Graph Neural Networks (GNNs) are a powerful tool for machine learning on graphs. GNNs combine node feature information with the graph structure by using neural networks to pass messages through edges in the graph. However, incorporating both graph structure and feature information leads to complex non-linear models and explaining predictions made by GNNs remains to be a challenging task. Here we propose GnnExplainer, a general model-agnostic approach for providing interpretable explanations for predictions of any GNN-based model on any graph-based machine learning task (node and graph classification, link prediction). In order to explain a given node's predicted label, GnnExplainer provides a local interpretation by highlighting relevant features as well as an important subgraph structure by identifying the edges that are most relevant to the prediction. Additionally, the model provides single-instance explanations when given a single prediction as well as multi-instance explanations that aim to explain predictions for an entire class of instances/nodes.
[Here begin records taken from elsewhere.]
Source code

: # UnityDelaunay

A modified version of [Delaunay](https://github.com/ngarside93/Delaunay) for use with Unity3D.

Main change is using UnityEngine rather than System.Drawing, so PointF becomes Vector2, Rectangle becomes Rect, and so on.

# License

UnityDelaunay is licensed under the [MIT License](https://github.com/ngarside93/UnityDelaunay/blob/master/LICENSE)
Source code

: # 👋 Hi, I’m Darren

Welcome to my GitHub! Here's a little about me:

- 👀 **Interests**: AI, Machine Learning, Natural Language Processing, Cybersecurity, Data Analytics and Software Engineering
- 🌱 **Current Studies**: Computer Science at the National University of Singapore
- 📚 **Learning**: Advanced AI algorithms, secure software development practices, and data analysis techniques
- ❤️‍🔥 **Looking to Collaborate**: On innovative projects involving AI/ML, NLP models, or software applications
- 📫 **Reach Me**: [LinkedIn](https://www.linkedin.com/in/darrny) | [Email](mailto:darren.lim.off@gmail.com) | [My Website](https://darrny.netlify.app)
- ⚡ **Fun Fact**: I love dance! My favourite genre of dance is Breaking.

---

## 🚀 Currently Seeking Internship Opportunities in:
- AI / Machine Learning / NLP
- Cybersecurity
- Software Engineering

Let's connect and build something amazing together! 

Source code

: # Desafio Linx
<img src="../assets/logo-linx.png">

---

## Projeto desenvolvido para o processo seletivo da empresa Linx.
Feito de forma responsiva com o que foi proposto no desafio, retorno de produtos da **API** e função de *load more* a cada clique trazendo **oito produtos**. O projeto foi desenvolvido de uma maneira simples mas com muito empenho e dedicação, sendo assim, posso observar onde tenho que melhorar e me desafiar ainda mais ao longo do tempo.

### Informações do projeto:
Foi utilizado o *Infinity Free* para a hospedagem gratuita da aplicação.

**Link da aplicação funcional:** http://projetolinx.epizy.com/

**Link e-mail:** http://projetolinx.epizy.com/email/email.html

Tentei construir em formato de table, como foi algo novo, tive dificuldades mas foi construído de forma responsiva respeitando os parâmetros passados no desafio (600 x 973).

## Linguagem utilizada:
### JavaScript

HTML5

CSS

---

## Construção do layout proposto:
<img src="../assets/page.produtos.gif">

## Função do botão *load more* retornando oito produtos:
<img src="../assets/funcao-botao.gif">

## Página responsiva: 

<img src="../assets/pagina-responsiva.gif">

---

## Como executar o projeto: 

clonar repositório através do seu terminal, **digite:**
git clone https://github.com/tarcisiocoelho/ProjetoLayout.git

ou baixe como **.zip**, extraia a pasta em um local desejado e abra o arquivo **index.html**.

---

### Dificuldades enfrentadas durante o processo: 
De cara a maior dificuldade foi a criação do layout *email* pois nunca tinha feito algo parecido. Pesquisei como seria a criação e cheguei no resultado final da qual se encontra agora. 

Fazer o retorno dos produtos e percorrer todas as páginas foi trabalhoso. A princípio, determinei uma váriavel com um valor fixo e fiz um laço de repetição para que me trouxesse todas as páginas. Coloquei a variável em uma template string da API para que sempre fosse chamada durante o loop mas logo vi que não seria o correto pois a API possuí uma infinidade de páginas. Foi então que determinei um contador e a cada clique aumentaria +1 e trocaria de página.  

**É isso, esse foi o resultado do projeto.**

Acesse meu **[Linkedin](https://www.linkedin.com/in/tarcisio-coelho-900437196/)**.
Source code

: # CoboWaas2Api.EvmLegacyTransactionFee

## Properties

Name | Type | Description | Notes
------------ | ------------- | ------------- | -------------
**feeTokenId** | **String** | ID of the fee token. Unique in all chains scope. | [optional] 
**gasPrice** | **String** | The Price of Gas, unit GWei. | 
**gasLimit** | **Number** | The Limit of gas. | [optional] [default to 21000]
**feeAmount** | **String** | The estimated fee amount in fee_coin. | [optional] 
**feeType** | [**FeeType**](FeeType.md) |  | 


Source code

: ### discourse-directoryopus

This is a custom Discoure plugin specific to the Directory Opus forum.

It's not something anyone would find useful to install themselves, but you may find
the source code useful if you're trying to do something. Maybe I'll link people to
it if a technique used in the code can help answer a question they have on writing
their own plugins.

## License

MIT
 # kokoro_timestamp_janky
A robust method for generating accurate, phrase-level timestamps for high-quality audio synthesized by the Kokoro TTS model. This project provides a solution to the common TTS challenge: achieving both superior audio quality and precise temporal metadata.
We formalize GnnExplainer as an optimization task that maximizes the mutual information between the prediction of the full model and the prediction of simplified explainer model. We experiment on synthetic as well as real-world data. On synthetic data we demonstrate that our approach is able to highlight relevant topological structures from noisy graphs. We also demonstrate GnnExplainer to provide a better understanding of pre-trained models on real-world tasks. GnnExplainer provides a variety of benefits, from the identification of semantically relevant structures to explain predictions to providing guidance when debugging faulty graph neural network models.